«Pensavo gli avresti detto che sono qui». Le sue spalle si rilassarono e le piccole rughe di espressione sulla fronte sparirono.
«Già, lo pensavo anche io», diedi una spinta alla porta per assicurarmi fosse chiusa, ma non girai la chiave nella toppa, infilandola nella prima tasca che trovai. «Perciò..».
«Spero che la mia visita non sia mal gradita», provò ad aprire discorso mentre io cercavo di ignorare il silenzio togliendomi la giacca e appoggiandola sulla sedia. «Sono qui in amicizia».
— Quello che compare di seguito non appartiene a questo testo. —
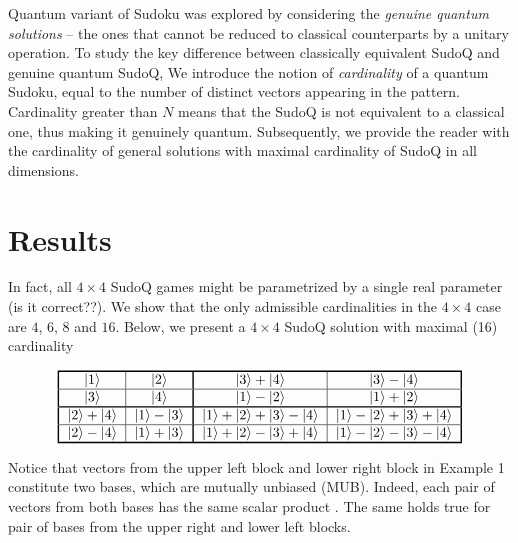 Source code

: \documentclass[11pt]{article}
\begin{document}
Quantum variant of Sudoku was explored by considering the \emph{genuine quantum solutions} – the ones that cannot be reduced to classical counterparts by a unitary operation. 
To study the key difference between classically equivalent SudoQ and genuine quantum SudoQ, We introduce the notion of \emph{cardinality} of a quantum Sudoku, equal to the number of distinct vectors appearing in the pattern. Cardinality greater than $N$ means that the SudoQ is not equivalent to a classical one, thus making it genuinely quantum. Subsequently, we provide the reader with the cardinality of general solutions with maximal cardinality of SudoQ in all dimensions. 


\section{Results}
In fact, all $4 \times 4$ SudoQ games might be parametrized by a single real parameter (is it correct??). 
We show that the only admissible cardinalities in the $4 \times 4$ case are $4$, $6$, $8$ and $16$.
Below, we present a $4 \times 4$ SudoQ solution with maximal (16) cardinality
\begin{example}{}\label{ex:4x4_card16}
\[
 \begin{tabular}{!{\vrule width 1pt}c|c!{\vrule width 1pt}c|c!{\vrule width 1pt}}
    \noalign{\hrule height 1pt}
    $\ket{1}$ & $\ket{2}$ & $\ket{3}+\ket{4}$ & $\ket{3}-\ket{4}$ \tabularnewline
    \hline
    $\ket{3}$ & $\ket{4}$ & $\ket{1}-\ket{2}$ & $\ket{1}+\ket{2}$ \tabularnewline
    \noalign{\hrule height 1pt}
    $\ket{2}+\ket{4}$ & $\ket{1}-\ket{3}$ & $\ket{1}+\ket{2}+\ket{3}-\ket{4}$ & $\ket{1}-\ket{2}+\ket{3}+\ket{4}$ \tabularnewline
    \hline
    $\ket{2}-\ket{4}$ & $\ket{1}+\ket{3}$ & $\ket{1}+\ket{2}-\ket{3}+\ket{4}$ & $\ket{1}-\ket{2}-\ket{3}-\ket{4}$ \tabularnewline
    \noalign{\hrule height 1pt}
\end{tabular}
\]
\end{example}

Notice that vectors from the upper left block and lower right block in Example 1 constitute two bases, which are mutually unbiased (MUB). Indeed, each pair of vectors from both bases has the same scalar product \cite{Ivonovic_1981,Wooters_1989}. The same holds true for pair of bases from the upper right and lower left blocks.
\end{document}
Quelle ultime parole mi sorpresero. Pensavo davvero che fosse lì in vece dei genitori, secondo chissà quale assurdo piano che non capivo. O forse loro sapevano che i miei genitori erano pazzi e lo avevano mandato a scusarsi della brutta impressione che dovevano dare. No... troppo artificioso. «Cioè?».
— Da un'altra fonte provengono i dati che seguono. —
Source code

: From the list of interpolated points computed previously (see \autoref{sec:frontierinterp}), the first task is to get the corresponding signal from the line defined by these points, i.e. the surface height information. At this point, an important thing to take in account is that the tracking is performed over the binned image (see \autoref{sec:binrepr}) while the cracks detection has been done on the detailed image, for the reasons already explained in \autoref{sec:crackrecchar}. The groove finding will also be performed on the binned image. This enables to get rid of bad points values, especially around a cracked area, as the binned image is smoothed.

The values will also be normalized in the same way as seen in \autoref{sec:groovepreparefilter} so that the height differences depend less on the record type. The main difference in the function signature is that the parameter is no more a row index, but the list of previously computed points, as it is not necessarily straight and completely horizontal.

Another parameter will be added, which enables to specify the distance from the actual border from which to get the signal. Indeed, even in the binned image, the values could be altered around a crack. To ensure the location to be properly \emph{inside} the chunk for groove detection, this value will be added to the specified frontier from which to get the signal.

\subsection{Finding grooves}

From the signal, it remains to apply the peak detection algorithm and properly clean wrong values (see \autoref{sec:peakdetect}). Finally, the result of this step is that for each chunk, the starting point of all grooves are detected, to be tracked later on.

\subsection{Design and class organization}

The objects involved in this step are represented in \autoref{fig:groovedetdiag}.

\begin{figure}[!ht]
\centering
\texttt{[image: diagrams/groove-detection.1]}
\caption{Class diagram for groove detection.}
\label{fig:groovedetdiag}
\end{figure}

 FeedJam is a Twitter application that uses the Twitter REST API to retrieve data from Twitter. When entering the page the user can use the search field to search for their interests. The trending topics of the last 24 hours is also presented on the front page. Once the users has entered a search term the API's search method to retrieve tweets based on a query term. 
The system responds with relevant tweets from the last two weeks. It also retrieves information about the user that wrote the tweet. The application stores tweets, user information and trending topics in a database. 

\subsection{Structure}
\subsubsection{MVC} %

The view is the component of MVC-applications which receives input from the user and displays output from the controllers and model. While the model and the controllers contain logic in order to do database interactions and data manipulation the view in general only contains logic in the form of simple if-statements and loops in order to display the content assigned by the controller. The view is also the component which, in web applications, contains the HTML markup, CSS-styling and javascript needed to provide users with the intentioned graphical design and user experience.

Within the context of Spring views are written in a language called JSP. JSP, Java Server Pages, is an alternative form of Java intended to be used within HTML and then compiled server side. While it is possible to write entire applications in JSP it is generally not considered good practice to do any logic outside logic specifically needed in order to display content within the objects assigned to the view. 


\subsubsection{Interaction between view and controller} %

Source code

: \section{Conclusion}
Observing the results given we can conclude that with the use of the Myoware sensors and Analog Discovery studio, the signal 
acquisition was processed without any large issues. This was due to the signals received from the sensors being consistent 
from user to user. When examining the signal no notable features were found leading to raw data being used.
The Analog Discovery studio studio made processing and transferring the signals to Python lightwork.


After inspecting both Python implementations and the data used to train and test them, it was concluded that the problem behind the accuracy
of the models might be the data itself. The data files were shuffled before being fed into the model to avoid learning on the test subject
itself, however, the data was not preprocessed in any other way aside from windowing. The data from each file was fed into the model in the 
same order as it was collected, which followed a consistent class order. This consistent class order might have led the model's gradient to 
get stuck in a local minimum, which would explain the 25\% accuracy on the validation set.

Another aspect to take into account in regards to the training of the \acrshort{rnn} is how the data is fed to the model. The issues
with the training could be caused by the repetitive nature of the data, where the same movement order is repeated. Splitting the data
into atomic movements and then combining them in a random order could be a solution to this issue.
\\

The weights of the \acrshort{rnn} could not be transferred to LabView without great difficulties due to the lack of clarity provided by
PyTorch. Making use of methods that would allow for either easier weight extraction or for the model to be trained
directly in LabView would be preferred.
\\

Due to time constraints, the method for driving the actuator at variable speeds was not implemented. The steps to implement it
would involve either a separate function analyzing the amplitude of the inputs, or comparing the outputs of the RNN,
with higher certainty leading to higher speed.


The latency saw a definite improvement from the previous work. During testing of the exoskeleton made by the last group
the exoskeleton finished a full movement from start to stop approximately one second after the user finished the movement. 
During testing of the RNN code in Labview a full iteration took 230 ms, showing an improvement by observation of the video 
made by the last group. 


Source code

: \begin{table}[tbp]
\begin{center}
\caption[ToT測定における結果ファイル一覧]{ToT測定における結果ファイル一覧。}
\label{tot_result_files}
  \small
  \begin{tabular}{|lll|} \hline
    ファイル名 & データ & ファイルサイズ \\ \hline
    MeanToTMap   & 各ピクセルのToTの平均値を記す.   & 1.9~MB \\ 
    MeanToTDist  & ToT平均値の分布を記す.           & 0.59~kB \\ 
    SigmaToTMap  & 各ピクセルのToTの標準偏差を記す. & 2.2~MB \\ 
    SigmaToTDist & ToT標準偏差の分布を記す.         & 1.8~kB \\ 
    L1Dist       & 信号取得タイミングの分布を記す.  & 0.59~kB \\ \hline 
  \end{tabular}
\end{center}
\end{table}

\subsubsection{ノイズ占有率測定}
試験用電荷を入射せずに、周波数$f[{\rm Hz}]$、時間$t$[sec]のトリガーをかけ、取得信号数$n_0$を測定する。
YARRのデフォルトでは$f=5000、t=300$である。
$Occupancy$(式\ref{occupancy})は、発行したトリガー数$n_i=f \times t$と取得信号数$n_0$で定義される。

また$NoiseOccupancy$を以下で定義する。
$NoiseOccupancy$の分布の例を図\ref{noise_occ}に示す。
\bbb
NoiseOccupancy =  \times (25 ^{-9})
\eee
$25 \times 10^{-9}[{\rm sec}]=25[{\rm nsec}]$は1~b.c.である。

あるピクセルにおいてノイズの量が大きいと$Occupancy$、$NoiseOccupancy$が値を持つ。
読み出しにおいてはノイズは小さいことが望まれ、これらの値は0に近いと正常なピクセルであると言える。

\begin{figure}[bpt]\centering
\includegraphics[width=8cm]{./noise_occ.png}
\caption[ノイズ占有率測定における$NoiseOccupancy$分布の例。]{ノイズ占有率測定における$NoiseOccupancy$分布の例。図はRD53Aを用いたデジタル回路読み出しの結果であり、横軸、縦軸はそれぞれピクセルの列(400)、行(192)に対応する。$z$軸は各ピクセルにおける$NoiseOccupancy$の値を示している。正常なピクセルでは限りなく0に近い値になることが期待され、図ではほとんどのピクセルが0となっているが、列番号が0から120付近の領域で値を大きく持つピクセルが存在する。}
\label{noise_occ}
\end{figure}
Si mise una mano sul petto, come a rendere più sentite le sue parole. «Le battaglie dei miei genitori non sono le mie, sono qui per chiederti di non lasciare che il loro passato influenzi noi».
«Ammesso che non tenga conto di tutto questo», abbracciai con lo sguardo la camera in cui ci trovavamo, «cosa ci fai qui?».
«Sono scappato, come te», si passò una mano tra i capelli e si buttò a peso morto sul letto. «Non ce la faccio più con i miei genitori e non voglio tornare a casa. Qui è diverso, è nuovo, e voglio scoprirlo senza fretta».
«Per tornare a casa intendi da dove vieni tu?».
«Sì, presto dovremmo tornare lì, dato che mio padre ha concluso i suoi affari, ma a me non va. È sempre tutto lo stesso, tutti ti conoscono, tutti sanno come ti comporterai e come reagirai agli eventi. Basta, non voglio più essere Alexander, ho bisogno di una pausa da me stesso per svagarmi e cambiare aria; non me lo permetterebbero mai, quindi ho deciso di fare di testa mia».
«Così ti cercheranno...».
«Non m'importa, continuerò a scappare finché non avranno capito le mie ragioni».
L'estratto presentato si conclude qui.